Notable crosswordese: 
  • ACERB (32A: Sharp) (like "acerbic," only ... with fewer syllables)
  • OCTAD (not OCTET, as you originally thought) (47D: Snow White and the dwarfs, e.g.)
  • SRO (49A: "Packed" letters) (stands for Standing Room Only)
  • ARIE (22A: Part of Die Fledermaus") (never seen this cluing before (German word for "aria," I presume); clue is usually [Singer India.___] or [Indy racer Luyendyk])
  • ANAS (8D: Santa ___ (weather phenomena)) (usu. seen in singular form)
Notable recent pop culture:
  • "American Dad" on TBS (40A: "American Dad!" airer)
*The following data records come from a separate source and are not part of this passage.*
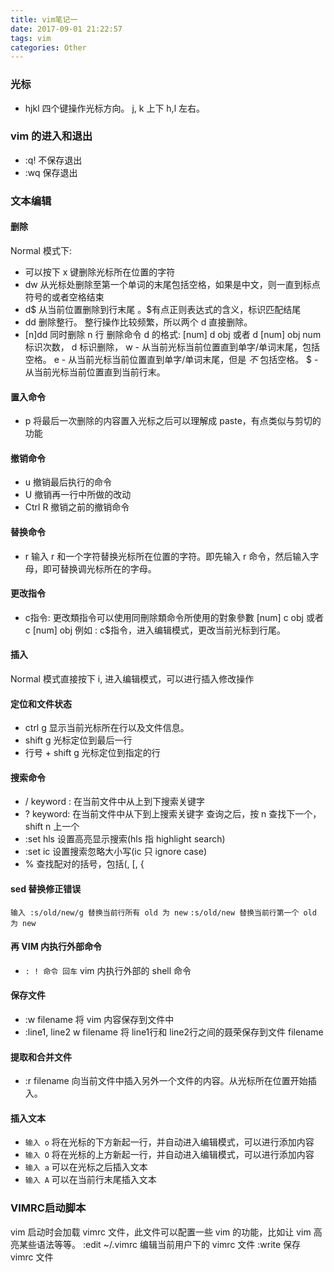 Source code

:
 ```yaml
---
title: vim笔记一
date: 2017-09-01 21:22:57
tags: vim 
categories: Other
---
```

### 光标
-  hjkl 四个键操作光标方向。  j, k 上下 h,l 左右。 
###  vim 的进入和退出
- :q! 不保存退出
- :wq 保存退出
### 文本编辑
#### 删除
Normal 模式下: 
- 可以按下 x 键删除光标所在位置的字符
- dw 从光标处删除至第一个单词的末尾包括空格，如果是中文，则一直到标点符号的或者空格结束
- d$ 从当前位置删除到行末尾 。$有点正则表达式的含义，标识匹配结尾 
- dd 删除整行。 整行操作比较频繁，所以两个 d 直接删除。
- [n]dd 同时删除 n 行
删除命令 d 的格式:
[num] d obj  或者 d [num] obj
num 标识次数， d 标识删除， 
    w - 从当前光标当前位置直到单字/单词末尾，包括空格。
    e - 从当前光标当前位置直到单字/单词末尾，但是 *不* 包括空格。
    $ - 从当前光标当前位置直到当前行末。
#### 置入命令
- p 将最后一次删除的内容置入光标之后可以理解成 paste，有点类似与剪切的功能
#### 撤销命令
- u 撤销最后执行的命令
- U 撤销再一行中所做的改动
- Ctrl R 撤销之前的撤销命令
#### 替换命令
- r  输入 r 和一个字符替换光标所在位置的字符。即先输入 r 命令，然后输入字母，即可替换调光标所在的字母。
#### 更改指令
 - c指令: 更改類指令可以使用同刪除類命令所使用的對象參數
[num] c obj 或者 c [num] obj
例如 : c$指令，进入编辑模式，更改当前光标到行尾。
#### 插入
Normal 模式直接按下 i, 进入编辑模式，可以进行插入修改操作
#### 定位和文件状态
- ctrl g 显示当前光标所在行以及文件信息。
- shift g 光标定位到最后一行
- 行号 + shift g 光标定位到指定的行
#### 搜索命令
- /  keyword : 在当前文件中从上到下搜索关键字
- ? keyword:  在当前文件中从下到上搜索关键字
查询之后，按 n 查找下一个，shift n 上一个
- :set hls  设置高亮显示搜索(hls 指 highlight search)
- :set ic 设置搜索忽略大小写(ic 只 ignore case)
- % 查找配对的括号，包括(, [, { 

#### sed 替换修正错误
`输入 :s/old/new/g 替换当前行所有 old 为 new` 
`:s/old/new 替换当前行第一个 old 为 new`
#### 再 VIM 内执行外部命令
- `: ! 命令 回车` vim 内执行外部的 shell 命令
#### 保存文件
- :w filename  将 vim 内容保存到文件中
- :line1, line2 w filename 将 line1行和 line2行之间的聂荣保存到文件 filename
#### 提取和合并文件
- :r filename 向当前文件中插入另外一个文件的内容。从光标所在位置开始插入。
#### 插入文本
- `输入 o` 将在光标的下方新起一行，并自动进入编辑模式，可以进行添加内容
- `输入 O` 将在光标的上方新起一行，并自动进入编辑模式，可以进行添加内容
-  `输入 a` 可以在光标之后插入文本
- `输入 A` 可以在当前行末尾插入文本
### VIMRC启动脚本
vim 启动时会加载 vimrc 文件，此文件可以配置一些 vim 的功能，比如让 vim 高亮某些语法等等。
:edit ~/.vimrc  编辑当前用户下的 vimrc 文件
:write 保存 vimrc 文件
Word of the Day: NESSES (19A: Promontories) —
noun
1.
  1. (archaic) apromontoryorheadland
  2. (capitalaspartofaname): OrfordNess (dictionary.com)

• • •


Another wickedly easy themeless to help us ring in the new year with a sense of power and accomplishment. Found this one both rougher and more interesting than yesterday's, but only slightly tougher. Saturday really should fight back more. I unlocked this one with YALE (wink!). I didn't go to YALE, but my cousins did, and my ex-girlfriend did, and the editor of the BuzzFeed crossword did, and on and on and on, and YALE is easily the most crossworded-about U. there is, so I know far more than I should about cheers and mascots and what not related to that place. "Light and truth"? Lux et veritas? Just hand me the answer, why don't you? Once I had YALE, KOALA was a cinch (15A: One with a pouch), as was I WILL. And so SKIN TIGHT went boom and then TBS and GRECO-, which made POWER GRAB go boom, and that NW corner was done inside 90 seconds or so. The only thing that gave me pause (and the pause was Considerable) was NESSES. Yeesh. That and ARIE were like shin-kicks of terribleness, especially brutal because the rest of the grid was really quite smooth. Anyway at the 2 min. mark I was here:


The potential Wow effect of HATERS GONNA HATE (37A: Message to critics) was significantly blunted by that same answer's having appeared in a NYT grid just six weeks or so ago. The answers I really noticed were ones that made me stumble a bit. I have never heard someone call a LEFT TURN a "Louie" (9D). I was thinking army ranks, Canadian coins (that's a 'loonie' actually) ... not turns. Not knowing that and not knowing ARIE made the NE by far the hardest section to get into and bring down. But even that wasn't too hard. I balked (and remain balking) at ADEN, YEMEN (62A: Where the U.S.S. Cole was attacked in 2000). I don't think you can just put any city, country pairing in a grid, or city, state, for that matter (I'm looking at you ERIE, PA ... what the hell other ERIE is there!?). But I recently put LUCKNOW, INDIA in a puzzle, so I probably shouldn't judge (in my defense, my answer was thematic, and thus had what I like to call "Thematic Dispensation").


Took me a while to figure out -EST and how it made sense, given the clue (21A: What most adjectives end in?). The "?" tells you some wordplay is afoot, so ... "most" here indicates superlative adjectives, e.g. "most" fat = fattEST, "most" tall = tallEST, etc.). Superlative adjectives end in -EST. I hope your New Year has been superlative. I will see you tomorrow.